Operating profit for Doosan Heavy Industries has steadily dwindled, most recently reaching 87.7 billion won in 2019 from a record-high 477.4 billion won in 2012. The company has reported net losses every year since 2014, with the exception of a 15.8 billion won net profit in 2017.

Late last month, Eximbank and the state-run Korea Development Bank decided to extend a 1 trillion won loan for Doosan Heavy Industries. Under the agreement, Doosan Corporation’s shares of some affiliates and real estate assets were put up as collateral.

Even though the worst is avoided for now, Doosan Heavy Industries still has a heavy debt load and risks a liquidity crisis as the company’s main business areas suffer.

The company’s main thermal and nuclear power plant businesses, which accounted for around 85 percent of sales last year, have taken a hit for years due to the global trend of shifting to renewable energy sources and the Moon Jae-in administration’s nuclear phase-out policies.

The company has to pay back more than 4.2 trillion won by the end of this year in maturing corporate bonds and loans.

To appeal for more support from creditors, Doosan Heavy and its 32.3 percent owner Doosan Corporation, the holding company of Doosan Group, recently submitted a turnaround plan, which many expect to contain the selling off of a number of affiliates and assets.

Doosan Heavy Industries has also offered retirement packages to some employees.

Many are expecting Doosan Group to sell its 65.5 percent stake in Doosan Fuel Cell and 50.84 percent stake in Doosan Solus.
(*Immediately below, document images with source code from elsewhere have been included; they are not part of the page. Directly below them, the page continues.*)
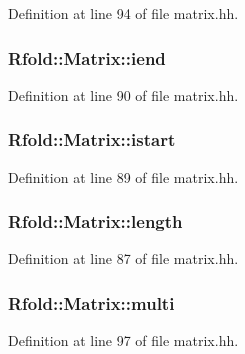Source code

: Definition at line 94 of file matrix.\+hh.

\hypertarget{class_rfold_1_1_matrix_a2b367dc68757e1459981f18afd9c8ab8}{
\subsubsection[{iend}]{ Rfold\+::\+Matrix\+::iend}}\label{class_rfold_1_1_matrix_a2b367dc68757e1459981f18afd9c8ab8}


Definition at line 90 of file matrix.\+hh.

\hypertarget{class_rfold_1_1_matrix_a5880f2f8bd4be305049d3149334370e7}{
\subsubsection[{istart}]{ Rfold\+::\+Matrix\+::istart}}\label{class_rfold_1_1_matrix_a5880f2f8bd4be305049d3149334370e7}


Definition at line 89 of file matrix.\+hh.

\hypertarget{class_rfold_1_1_matrix_a4e28e0237e378feced3ce0497b0280d3}{
\subsubsection[{length}]{ Rfold\+::\+Matrix\+::length}}\label{class_rfold_1_1_matrix_a4e28e0237e378feced3ce0497b0280d3}


Definition at line 87 of file matrix.\+hh.

\hypertarget{class_rfold_1_1_matrix_aae63edf0279f08764bf31766c2015daf}{
\subsubsection[{multi}]{ Rfold\+::\+Matrix\+::multi}}\label{class_rfold_1_1_matrix_aae63edf0279f08764bf31766c2015daf}


Definition at line 97 of file matrix.\+hh.

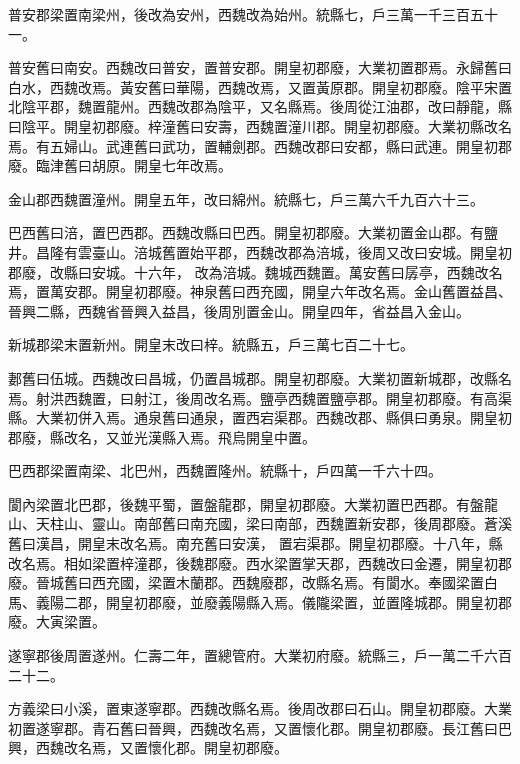 \begin{pinyinscope}
 普安郡梁置南梁州，後改為安州，西魏改為始州。統縣七，戶三萬一千三百五十一。



 普安舊曰南安。西魏改曰普安，置普安郡。開皇初郡廢，大業初置郡焉。永歸舊曰白水，西魏改焉。黃安舊曰華陽，西魏改焉，又置黃原郡。開皇初郡廢。陰平宋置北陰平郡，魏置龍州。西魏改郡為陰平，又名縣焉。後周從江油郡，改曰靜龍，縣曰陰平。開皇初郡廢。梓潼舊曰安壽，西魏置潼川郡。開皇初郡廢。大業初縣改名焉。有五婦山。武連舊曰武功，置輔劍郡。西魏改郡曰安都，縣曰武連。開皇初郡廢。臨津舊曰胡原。開皇七年改焉。



 金山郡西魏置潼州。開皇五年，改曰綿州。統縣七，戶三萬六千九百六十三。



 巴西舊曰涪，置巴西郡。西魏改縣曰巴西。開皇初郡廢。大業初置金山郡。有鹽井。昌隆有雲臺山。涪城舊置始平郡，西魏改郡為涪城，後周又改曰安城。開皇初郡廢，改縣曰安城。十六年，
 改為涪城。魏城西魏置。萬安舊曰孱亭，西魏改名焉，置萬安郡。開皇初郡廢。神泉舊曰西充國，開皇六年改名焉。金山舊置益昌、晉興二縣，西魏省晉興入益昌，後周別置金山。開皇四年，省益昌入金山。



 新城郡梁末置新州。開皇末改曰梓。統縣五，戶三萬七百二十七。



 郪舊曰伍城。西魏改曰昌城，仍置昌城郡。開皇初郡廢。大業初置新城郡，改縣名焉。射洪西魏置，曰射江，後周改名焉。鹽亭西魏置鹽亭郡。開皇初郡廢。有高渠縣。大業初併入焉。通泉舊曰通泉，置西宕渠郡。西魏改郡、縣俱曰勇泉。開皇初郡廢，縣改名，又並光漢縣入焉。飛烏開皇中置。



 巴西郡梁置南梁、北巴州，西魏置隆州。統縣十，戶四萬一千六十四。



 閬內梁置北巴郡，後魏平蜀，置盤龍郡，開皇初郡廢。大業初置巴西郡。有盤龍山、天柱山、靈山。南部舊曰南充國，梁曰南部，西魏置新安郡，後周郡廢。蒼溪舊曰漢昌，開皇末改名焉。南充舊曰安漢，
 置宕渠郡。開皇初郡廢。十八年，縣改名焉。相如梁置梓潼郡，後魏郡廢。西水梁置掌天郡，西魏改曰金遷，開皇初郡廢。晉城舊曰西充國，梁置木蘭郡。西魏廢郡，改縣名焉。有閬水。奉國梁置白馬、義陽二郡，開皇初郡廢，並廢義陽縣入焉。儀隴梁置，並置隆城郡。開皇初郡廢。大寅梁置。



 遂寧郡後周置遂州。仁壽二年，置總管府。大業初府廢。統縣三，戶一萬二千六百二十二。



 方義梁曰小溪，置東遂寧郡。西魏改縣名焉。後周改郡曰石山。開皇初郡廢。大業初置遂寧郡。青石舊曰晉興，西魏改名焉，又置懷化郡。開皇初郡廢。長江舊曰巴興，西魏改名焉，又置懷化郡。開皇初郡廢。




\end{pinyinscope}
Creditors have also pressed Doosan Heavy Industries to spin off profit-making affiliates. One idea that has been widely reported is spinning off Doosan Heavy Industries’ stake in Doosan Infracore, which partly owns Doosan Bobcat, and letting Doosan Corporation acquire the stake.

Eximbank said it is in the process of reviewing the turnaround plan and will make a final decision in a few weeks.